=== Provided records ===

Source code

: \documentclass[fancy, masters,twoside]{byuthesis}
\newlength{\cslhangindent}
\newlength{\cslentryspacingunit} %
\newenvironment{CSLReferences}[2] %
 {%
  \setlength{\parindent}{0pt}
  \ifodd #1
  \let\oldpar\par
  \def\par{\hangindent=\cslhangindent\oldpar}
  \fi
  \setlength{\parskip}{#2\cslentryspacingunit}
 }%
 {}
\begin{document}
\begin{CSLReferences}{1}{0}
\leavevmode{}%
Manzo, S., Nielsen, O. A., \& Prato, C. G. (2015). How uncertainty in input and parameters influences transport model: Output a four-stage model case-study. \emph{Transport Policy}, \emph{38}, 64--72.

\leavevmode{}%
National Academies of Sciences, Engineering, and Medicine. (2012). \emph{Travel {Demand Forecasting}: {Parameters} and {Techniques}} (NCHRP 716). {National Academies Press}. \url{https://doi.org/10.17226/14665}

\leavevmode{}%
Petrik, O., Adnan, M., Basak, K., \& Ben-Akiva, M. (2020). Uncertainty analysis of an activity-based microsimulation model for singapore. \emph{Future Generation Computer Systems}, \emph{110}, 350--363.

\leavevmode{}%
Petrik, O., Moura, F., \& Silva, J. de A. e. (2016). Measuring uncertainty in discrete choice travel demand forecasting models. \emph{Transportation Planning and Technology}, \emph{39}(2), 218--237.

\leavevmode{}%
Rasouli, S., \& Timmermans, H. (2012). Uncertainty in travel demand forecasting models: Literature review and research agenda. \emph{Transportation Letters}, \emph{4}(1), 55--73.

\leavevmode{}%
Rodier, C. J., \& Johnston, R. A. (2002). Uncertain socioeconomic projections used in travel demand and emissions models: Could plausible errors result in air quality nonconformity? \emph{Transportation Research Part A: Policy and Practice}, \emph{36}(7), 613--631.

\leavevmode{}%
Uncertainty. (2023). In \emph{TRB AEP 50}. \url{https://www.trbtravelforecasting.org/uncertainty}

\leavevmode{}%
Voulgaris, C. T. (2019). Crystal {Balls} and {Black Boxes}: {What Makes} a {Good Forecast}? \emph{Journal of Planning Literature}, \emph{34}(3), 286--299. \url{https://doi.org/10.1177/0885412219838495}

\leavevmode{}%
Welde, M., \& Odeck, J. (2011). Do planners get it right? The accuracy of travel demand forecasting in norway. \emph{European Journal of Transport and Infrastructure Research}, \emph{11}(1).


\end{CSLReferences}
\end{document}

===
=== Provided records ===

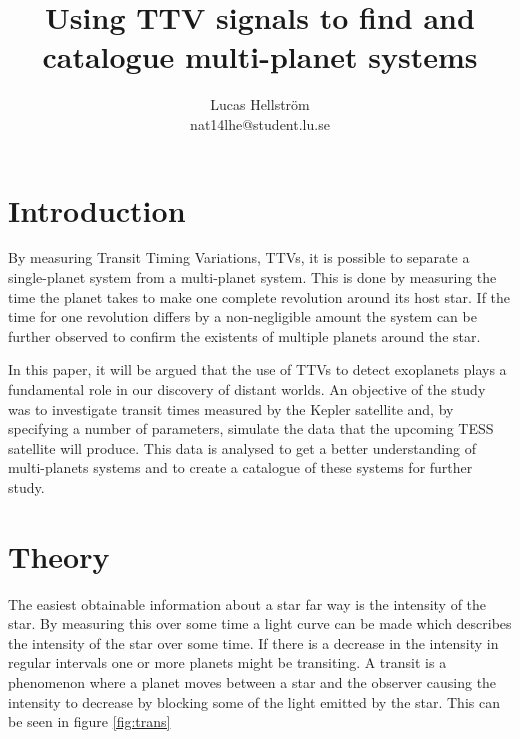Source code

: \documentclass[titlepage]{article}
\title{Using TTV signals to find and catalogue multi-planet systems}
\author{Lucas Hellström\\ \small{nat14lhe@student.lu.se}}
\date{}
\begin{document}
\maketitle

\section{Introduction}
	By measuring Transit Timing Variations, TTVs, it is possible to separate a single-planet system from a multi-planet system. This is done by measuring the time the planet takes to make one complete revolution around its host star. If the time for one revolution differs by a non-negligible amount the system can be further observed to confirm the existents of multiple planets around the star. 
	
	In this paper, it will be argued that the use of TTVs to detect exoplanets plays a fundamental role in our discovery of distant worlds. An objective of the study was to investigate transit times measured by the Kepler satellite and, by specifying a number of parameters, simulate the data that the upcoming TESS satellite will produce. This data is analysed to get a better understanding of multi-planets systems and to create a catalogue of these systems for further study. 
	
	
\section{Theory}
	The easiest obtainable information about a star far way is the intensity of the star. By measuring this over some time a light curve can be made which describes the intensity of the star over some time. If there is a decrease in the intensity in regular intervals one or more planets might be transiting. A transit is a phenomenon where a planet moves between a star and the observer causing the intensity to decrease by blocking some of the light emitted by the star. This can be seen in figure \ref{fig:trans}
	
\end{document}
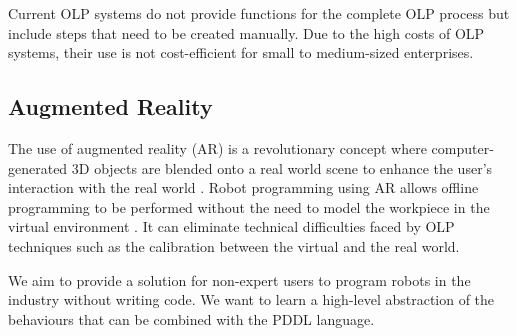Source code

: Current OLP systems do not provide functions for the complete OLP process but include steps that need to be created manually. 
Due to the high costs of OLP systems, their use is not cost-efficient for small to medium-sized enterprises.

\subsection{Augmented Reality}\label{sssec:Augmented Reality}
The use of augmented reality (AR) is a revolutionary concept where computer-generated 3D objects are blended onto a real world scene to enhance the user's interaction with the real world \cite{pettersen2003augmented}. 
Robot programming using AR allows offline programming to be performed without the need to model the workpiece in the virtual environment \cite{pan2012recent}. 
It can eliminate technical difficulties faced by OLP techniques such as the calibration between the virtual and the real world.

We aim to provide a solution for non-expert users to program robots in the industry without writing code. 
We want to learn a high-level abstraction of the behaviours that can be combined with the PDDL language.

===
=== Provided records ===

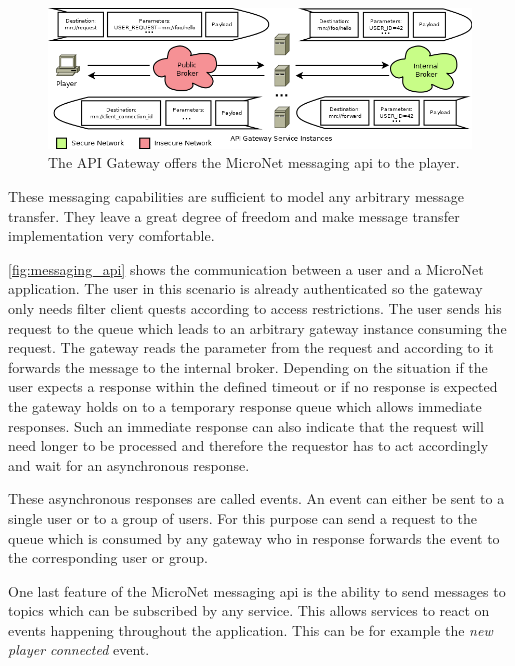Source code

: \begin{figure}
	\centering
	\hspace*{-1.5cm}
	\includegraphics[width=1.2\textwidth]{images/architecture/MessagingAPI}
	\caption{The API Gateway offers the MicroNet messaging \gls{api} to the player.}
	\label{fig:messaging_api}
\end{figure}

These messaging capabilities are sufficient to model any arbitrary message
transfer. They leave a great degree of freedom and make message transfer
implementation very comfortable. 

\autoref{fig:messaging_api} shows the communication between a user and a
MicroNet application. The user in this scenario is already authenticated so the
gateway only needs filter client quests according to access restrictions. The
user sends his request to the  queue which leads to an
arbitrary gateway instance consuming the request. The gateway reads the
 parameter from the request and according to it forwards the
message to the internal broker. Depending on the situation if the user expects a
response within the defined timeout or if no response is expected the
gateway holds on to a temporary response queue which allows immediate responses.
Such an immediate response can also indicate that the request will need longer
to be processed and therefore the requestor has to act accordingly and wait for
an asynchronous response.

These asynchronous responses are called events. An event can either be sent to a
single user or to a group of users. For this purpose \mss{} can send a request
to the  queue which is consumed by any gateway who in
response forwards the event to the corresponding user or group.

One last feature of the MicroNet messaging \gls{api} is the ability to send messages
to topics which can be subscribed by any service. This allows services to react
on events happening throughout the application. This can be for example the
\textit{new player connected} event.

===

■ **Task instructions**: List all lines from the entries that include the word "responses".

■ **Reply to the exercise**:
gateway holds on to a temporary response queue which allows immediate responses.
These asynchronous responses are called events. An event can either be sent to a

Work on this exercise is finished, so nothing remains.